The purpose of a Service Obstacle System (SOS) is to give employees a mechanism of where to communicate those obstacles, a methodical approach to resolving the obstacles, and a closed-loop feedback process to communicate back to the originator of the obstacle as to how it was solved.

You can design a simple or more complex SOS, you can design a paper or intranet SOS, but no matter the design, the system should contain these three components:

1. A request for help that identifies the obstacle
2. A log-in to capture, record and assign the requests
3. A status report form to keep track of what stage of resolution the obstacle is in

Let’s take a quick look at each one of these components:

1. The request for help that identifies the obstacle should ask for objective data to assist in determining how big the obstacle is, how much it impacts the customer experience, and who could possibly be involved in coming up with a resolution.

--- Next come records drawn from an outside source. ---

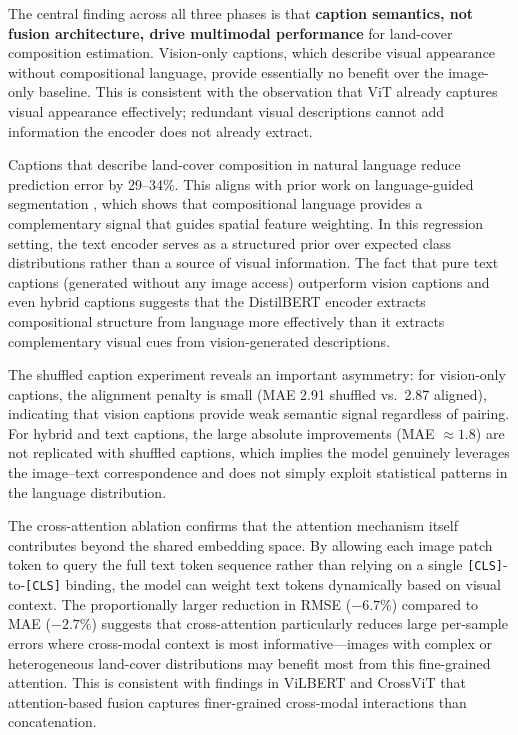 \documentclass[conference]{IEEEtran}
\begin{document}
The central finding across all three phases is that \textbf{caption semantics, not
fusion architecture, drive multimodal performance} for land-cover composition
estimation. Vision-only captions, which describe visual appearance without compositional
language, provide essentially no benefit over the image-only baseline. This is
consistent with the observation that ViT already captures visual appearance effectively;
redundant visual descriptions cannot add information the encoder does not already
extract.

Captions that describe land-cover composition in natural language reduce prediction
error by 29--34\%. This aligns with prior work on language-guided segmentation
\cite{yang2022lavt, xu2022groupvit}, which shows that compositional language provides a
complementary signal that guides spatial feature weighting. In this regression setting,
the text encoder serves as a structured prior over expected class distributions rather
than a source of visual information. The fact that pure text captions (generated without
any image access) outperform vision captions and even hybrid captions suggests that the
DistilBERT encoder extracts compositional structure from language more effectively than
it extracts complementary visual cues from vision-generated descriptions.

The shuffled caption experiment reveals an important asymmetry: for vision-only captions,
the alignment penalty is small (MAE 2.91 shuffled vs.\ 2.87 aligned), indicating that
vision captions provide weak semantic signal regardless of pairing. For hybrid and text
captions, the large absolute improvements (MAE $\approx 1.8$) are not replicated with
shuffled captions, which implies the model genuinely leverages the image--text
correspondence and does not simply exploit statistical patterns in the language
distribution.

The cross-attention ablation confirms that the attention mechanism itself contributes
beyond the shared embedding space. By allowing each image patch token to query the full
text token sequence rather than relying on a single \texttt{[CLS]}-to-\texttt{[CLS]}
binding, the model can weight text tokens dynamically based on visual context. The
proportionally larger reduction in RMSE ($-6.7\%$) compared to MAE ($-2.7\%$) suggests
that cross-attention particularly reduces large per-sample errors where cross-modal
context is most informative---images with complex or heterogeneous land-cover
distributions may benefit most from this fine-grained attention. This is consistent with
findings in ViLBERT \cite{lu2019vilbert} and CrossViT \cite{chen2021crossvit} that
attention-based fusion captures finer-grained cross-modal interactions than
concatenation.
\end{document}
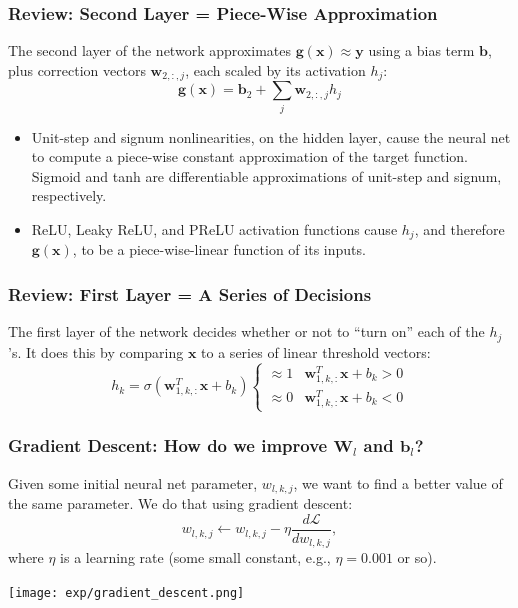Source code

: \documentclass{beamer}
\begin{document}
\begin{frame}
  \frametitle{Review: Second Layer = Piece-Wise Approximation}

  The second layer of the network approximates
  $\mathbf{g}(\mathbf{x})\approx\mathbf{y}$ using a bias term
  $\mathbf{b}$, plus correction vectors $\mathbf{w}_{2,:,j}$, each
  scaled by its activation $h_j$:
  \[
  \mathbf{g}(\mathbf{x}) = \mathbf{b}_{2} + \sum_j \mathbf{w}_{2,:,j} h_j
  \]
  \begin{itemize}
  \item Unit-step and signum nonlinearities, on the hidden layer,
    cause the neural net to compute a piece-wise constant approximation
    of the target function. Sigmoid and tanh are differentiable approximations of
    unit-step and signum, respectively.
  \item ReLU, Leaky ReLU, and PReLU activation functions cause $h_j$,
    and therefore $\mathbf{g}(\mathbf{x})$, to be a piece-wise-linear function of its
    inputs.
  \end{itemize}
\end{frame}

\begin{frame}
  \frametitle{Review: First Layer = A Series of Decisions}

  The first layer of the network decides whether or not to ``turn on'' each of the
  $h_j$'s.  It does this by comparing $\mathbf{x}$ to a series of linear threshold vectors:
  \[
  h_k = \sigma\left(\mathbf{w}_{1,k,:}^T\mathbf{x}+b_k\right)\begin{cases}
  \approx 1 & \mathbf{w}_{1,k,:}^T\mathbf{x} +b_k > 0\\
  \approx 0 & \mathbf{w}_{1,k,:}^T\mathbf{x} +b_k < 0
  \end{cases}
  \]
\end{frame}

\begin{frame}
  \frametitle{Gradient Descent: How do we improve $\mathbf{W}_l$ and $\mathbf{b}_l$?}  Given
  some initial neural net parameter, $w_{l,k,j}$, we want to
  find a better value of the same parameter.  We do that using
  gradient descent:
  \[
  w_{l,k,j} \leftarrow w_{l,k,j}-\eta\frac{d{\mathcal L}}{dw_{l,k,j}},
  \]
  where $\eta$ is a learning rate (some small constant, e.g., $\eta=0.001$ or so).
  \centerline{\texttt{[image: exp/gradient\_descent.png]}}
\end{frame}
\end{document}

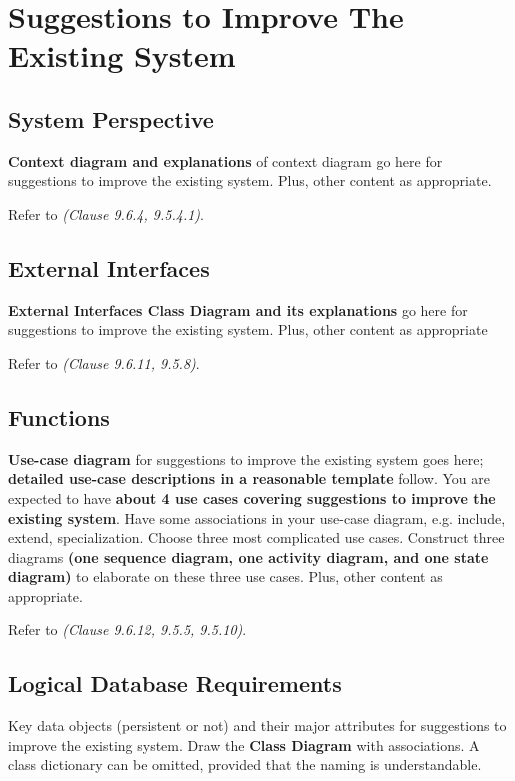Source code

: \chapter{Suggestions to Improve The Existing System} \label{suggestions}

\section{System Perspective}

\textbf{Context diagram and explanations} of context diagram go here for suggestions to improve the existing system. Plus, other content as appropriate.

Refer to \textit{(Clause 9.6.4, 9.5.4.1)}.


\section{External Interfaces}

\textbf{External Interfaces Class Diagram and its explanations} go here for suggestions to improve the existing system. Plus, other content as appropriate

Refer to \textit{(Clause 9.6.11, 9.5.8)}.

\section{Functions}

\textbf{Use-case diagram} for suggestions to improve the existing system goes here; \textbf{detailed use-case descriptions in a reasonable template} follow. You are expected to have \textbf{about 4 use cases covering suggestions to improve the existing system}. Have some associations in your use-case diagram, e.g. include, extend, specialization. Choose three most complicated use cases. Construct three diagrams \textbf{(one sequence diagram, one activity diagram, and one state diagram)} to elaborate on these three use cases. Plus, other content as appropriate.

Refer to \textit{(Clause 9.6.12, 9.5.5, 9.5.10)}.

\section{Logical Database Requirements}

Key data objects (persistent or not) and their major attributes for suggestions to improve the existing system. Draw the \textbf{Class Diagram} with associations. A class dictionary can be omitted, provided that the naming is understandable.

2. The log-in to capture and record all obstacles helps to ensure SOS requests don’t get lost or fall through the cracks. Each can be assigned a number and should be resolved at the lowest level. Only those obstacles that typically involve several departments or stakeholders need to be assigned out to a team of people who have the knowledge and background to come up with a corrective action.

3. The status report is completed by the SOS team that has been put together for the purpose of identifying the root cause/s and determining a correction action/s. This team is responsible to ensure the corrective action is implemented and that there is a follow up mechanism in place to make certain the corrective action worked. If it does, then the status report can reflect that the obstacle has been resolved, what corrective action was put in place,  and send a close-out of the report back to the originator of the obstacle.

At this point, I highly recommend that a celebration of some sort takes place that shows appreciation to the individual who submitted the SOS and to the team that determined a resolution and ensured its implementation. What this communicates is that management is serious about continuous improvement and encourages employees to be more forthright in communicating the obstacles that they encounter vs. sweeping them under the rug and negatively affecting the customer experience.

When employees see that management is committed to removing the obstacles that are preventing them from delivering excellent service, it makes them feel more confident in their role of delivering WOW service.